Cyberattack against child welfare agency under investigation
Southern First Nations Network of Care held press conference Sunday to release more information
The Southern First Nations Network of Care says it was victim of a cyberattack in the early hours of Nov. 21 which has potential impacts on eight Child and Family Services agencies in Manitoba.
The major breach of the agency's information and technology system that forced a complete system shutdown is being treated as a criminal investigation, a spokesperson for the agency announced during a press conference in Winnipeg on Sunday afternoon.
Southern First Nations Network of Care spokesperson Jim Compton said the organization is working to determine the scope and origin of the attack and what personal information could have been accessed. Thousands of foster children, their families and foster parents may have had their data hacked.
"There is all kinds of information on there that could be compromised," he said. "At this point, we really don't know what. But what we do know is that the system is not working, and we have to come up with a contingency plan."

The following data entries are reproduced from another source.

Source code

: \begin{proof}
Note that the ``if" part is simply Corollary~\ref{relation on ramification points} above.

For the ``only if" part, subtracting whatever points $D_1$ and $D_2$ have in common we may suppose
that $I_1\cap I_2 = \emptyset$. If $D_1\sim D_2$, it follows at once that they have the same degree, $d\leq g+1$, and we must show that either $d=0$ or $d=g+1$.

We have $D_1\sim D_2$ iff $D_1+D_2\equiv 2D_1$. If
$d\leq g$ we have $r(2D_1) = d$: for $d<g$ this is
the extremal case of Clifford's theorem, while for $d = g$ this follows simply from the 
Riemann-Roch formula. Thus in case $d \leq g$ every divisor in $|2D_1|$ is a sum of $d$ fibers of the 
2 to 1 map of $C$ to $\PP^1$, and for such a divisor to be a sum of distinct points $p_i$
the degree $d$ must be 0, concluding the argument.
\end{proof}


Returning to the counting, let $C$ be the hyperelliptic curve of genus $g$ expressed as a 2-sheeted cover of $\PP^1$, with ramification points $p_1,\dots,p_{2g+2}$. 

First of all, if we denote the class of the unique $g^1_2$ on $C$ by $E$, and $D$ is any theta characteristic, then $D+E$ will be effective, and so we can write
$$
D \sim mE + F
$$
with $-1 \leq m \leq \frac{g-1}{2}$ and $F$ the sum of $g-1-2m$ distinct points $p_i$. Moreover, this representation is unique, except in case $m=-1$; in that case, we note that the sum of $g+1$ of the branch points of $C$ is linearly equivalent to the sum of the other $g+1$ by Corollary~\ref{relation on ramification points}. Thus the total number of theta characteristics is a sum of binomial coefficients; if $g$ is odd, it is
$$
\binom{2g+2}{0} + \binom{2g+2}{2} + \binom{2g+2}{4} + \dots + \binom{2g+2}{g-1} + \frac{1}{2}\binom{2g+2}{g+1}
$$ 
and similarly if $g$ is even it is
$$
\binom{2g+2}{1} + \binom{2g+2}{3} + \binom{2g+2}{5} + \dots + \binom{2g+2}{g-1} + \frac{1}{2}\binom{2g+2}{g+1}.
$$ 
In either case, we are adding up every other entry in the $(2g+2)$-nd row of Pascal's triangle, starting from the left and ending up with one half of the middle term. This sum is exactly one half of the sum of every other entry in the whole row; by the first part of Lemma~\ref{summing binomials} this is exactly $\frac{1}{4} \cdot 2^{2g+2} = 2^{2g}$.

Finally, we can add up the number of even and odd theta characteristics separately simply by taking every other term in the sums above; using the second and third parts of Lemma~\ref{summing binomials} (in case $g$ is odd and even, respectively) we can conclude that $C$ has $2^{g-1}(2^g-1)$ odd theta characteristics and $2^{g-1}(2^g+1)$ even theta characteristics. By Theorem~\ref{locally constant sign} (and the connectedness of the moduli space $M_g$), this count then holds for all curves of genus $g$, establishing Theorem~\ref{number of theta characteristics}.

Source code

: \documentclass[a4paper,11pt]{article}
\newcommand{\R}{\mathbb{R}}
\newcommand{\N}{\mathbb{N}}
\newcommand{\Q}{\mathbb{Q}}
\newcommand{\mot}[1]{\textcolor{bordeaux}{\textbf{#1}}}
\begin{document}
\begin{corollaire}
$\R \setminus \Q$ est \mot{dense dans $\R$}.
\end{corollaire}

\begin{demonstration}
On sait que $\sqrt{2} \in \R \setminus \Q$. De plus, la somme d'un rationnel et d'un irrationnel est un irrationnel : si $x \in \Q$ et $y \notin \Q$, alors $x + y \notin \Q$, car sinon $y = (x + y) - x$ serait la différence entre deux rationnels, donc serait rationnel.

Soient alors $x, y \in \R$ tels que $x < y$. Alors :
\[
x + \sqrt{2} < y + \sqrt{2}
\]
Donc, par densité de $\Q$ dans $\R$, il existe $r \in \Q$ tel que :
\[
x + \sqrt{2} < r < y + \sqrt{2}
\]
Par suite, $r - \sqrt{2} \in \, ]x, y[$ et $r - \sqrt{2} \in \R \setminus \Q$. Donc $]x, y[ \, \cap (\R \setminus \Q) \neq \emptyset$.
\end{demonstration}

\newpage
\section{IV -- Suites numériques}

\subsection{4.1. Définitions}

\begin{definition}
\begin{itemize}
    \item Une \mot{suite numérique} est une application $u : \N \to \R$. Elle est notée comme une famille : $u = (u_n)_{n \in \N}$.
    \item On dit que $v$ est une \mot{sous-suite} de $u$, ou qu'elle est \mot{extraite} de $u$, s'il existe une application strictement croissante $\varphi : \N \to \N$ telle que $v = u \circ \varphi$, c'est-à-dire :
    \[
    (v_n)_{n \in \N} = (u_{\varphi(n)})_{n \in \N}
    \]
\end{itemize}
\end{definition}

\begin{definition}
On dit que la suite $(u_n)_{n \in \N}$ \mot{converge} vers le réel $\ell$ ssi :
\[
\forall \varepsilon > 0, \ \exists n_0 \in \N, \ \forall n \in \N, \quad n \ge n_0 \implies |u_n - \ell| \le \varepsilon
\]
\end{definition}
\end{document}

The network oversees 10 CFS agencies, which care for children from more than 30 First Nations representing about 15,000 community members in southern Manitoba.

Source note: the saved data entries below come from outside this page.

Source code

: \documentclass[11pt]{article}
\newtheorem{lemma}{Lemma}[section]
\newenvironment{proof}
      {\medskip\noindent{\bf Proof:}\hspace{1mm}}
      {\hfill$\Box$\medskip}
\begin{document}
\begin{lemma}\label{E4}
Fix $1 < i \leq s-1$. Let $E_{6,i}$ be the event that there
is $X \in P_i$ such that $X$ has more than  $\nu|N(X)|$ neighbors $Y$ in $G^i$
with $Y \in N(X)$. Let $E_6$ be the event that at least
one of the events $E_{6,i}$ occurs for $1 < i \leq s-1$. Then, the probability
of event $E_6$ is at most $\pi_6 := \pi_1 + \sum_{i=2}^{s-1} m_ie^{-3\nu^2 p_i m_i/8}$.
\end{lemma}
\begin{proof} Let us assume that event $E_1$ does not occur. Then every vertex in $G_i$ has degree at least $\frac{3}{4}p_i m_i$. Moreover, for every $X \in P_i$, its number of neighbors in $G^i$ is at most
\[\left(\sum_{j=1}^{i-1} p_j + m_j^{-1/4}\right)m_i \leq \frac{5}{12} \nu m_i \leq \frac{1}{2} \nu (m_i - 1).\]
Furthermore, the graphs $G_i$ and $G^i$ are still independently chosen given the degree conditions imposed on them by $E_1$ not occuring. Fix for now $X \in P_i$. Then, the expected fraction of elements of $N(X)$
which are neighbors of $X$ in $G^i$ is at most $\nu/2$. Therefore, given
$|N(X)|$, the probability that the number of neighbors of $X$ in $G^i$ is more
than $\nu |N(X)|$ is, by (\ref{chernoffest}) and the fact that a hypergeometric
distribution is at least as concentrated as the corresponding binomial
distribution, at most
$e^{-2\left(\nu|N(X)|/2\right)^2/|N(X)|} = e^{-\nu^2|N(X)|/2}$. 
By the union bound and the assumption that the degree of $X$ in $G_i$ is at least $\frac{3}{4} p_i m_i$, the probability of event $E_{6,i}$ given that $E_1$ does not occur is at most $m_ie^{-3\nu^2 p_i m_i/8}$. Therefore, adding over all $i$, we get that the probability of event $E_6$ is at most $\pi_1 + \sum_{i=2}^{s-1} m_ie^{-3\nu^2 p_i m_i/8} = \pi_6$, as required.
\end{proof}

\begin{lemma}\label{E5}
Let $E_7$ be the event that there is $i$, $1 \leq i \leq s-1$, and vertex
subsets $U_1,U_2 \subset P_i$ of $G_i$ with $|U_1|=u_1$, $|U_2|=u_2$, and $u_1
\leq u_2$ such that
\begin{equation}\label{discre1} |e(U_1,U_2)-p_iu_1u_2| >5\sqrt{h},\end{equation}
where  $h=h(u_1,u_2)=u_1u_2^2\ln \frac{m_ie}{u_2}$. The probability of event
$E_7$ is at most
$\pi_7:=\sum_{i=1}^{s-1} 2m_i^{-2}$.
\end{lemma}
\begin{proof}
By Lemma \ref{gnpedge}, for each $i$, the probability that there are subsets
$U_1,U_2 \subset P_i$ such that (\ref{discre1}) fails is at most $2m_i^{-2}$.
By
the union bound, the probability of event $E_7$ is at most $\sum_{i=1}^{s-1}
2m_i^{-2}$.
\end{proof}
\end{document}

Compton said eight of those agencies were affected:
- Animikii Ozoson Child & Family Services.
- Anishinaabe Child and Family Services.
- Dakota Ojibway Child and Family Services.
- Intertribal Child and Family Services.
- Peguis Child and Family Services.
- Sagkeeng Child and Family Services
- Southeast Child and Family Services.
- West Region Child and Family Services.
Two others — Child and Family All Nations Co-ordinated Response Network and Sandy Bay Child and Family Services — were not affected because they use a different system, he said.
Compton said the system held information on children in care and their families, including case files and payment information for foster families.
"We thought we had a good system in place. That's why we had eight of our agencies on there," he said. "We thought we had the system protected, and it was breached."
Compton suggested someone illegally entered the agency's system and infected it with ransomware. He said he doesn't know where the attack came from or who was behind it.
An IT manager of one of the unaffected Southern agencies who was brought in to assist confirmed it was a virus breach.
"They identified the issue, they isolated the issue, they tried to cleanse it the best they could, and they tried to restore from backup," said Justin Richard, the IT manager of Sandy Bay Child and Family Services. "Once they realized that restoration was going to be an issue, we escalated the problem."
Richard said servers on site were unable to remedy the issue. He said they believe a virus introduced into system created the problems, and while the data is still intact, they are having trouble accessing it.
Generally speaking, if data is compromised, there will typically be a large spike in information leaving the network — but that was not the case here, he explained.
Margaret Swan, the Southern First Nations Network of Care board chair, said she wanted to to limit what information about the breach is made available to the public given the nature of the investigation. Swan would not comment on whether the attackers demanded ransom, or if anything was provided.
"I just want to ensure that we limit what we put out here publicly," Swan told media. "It's very serious."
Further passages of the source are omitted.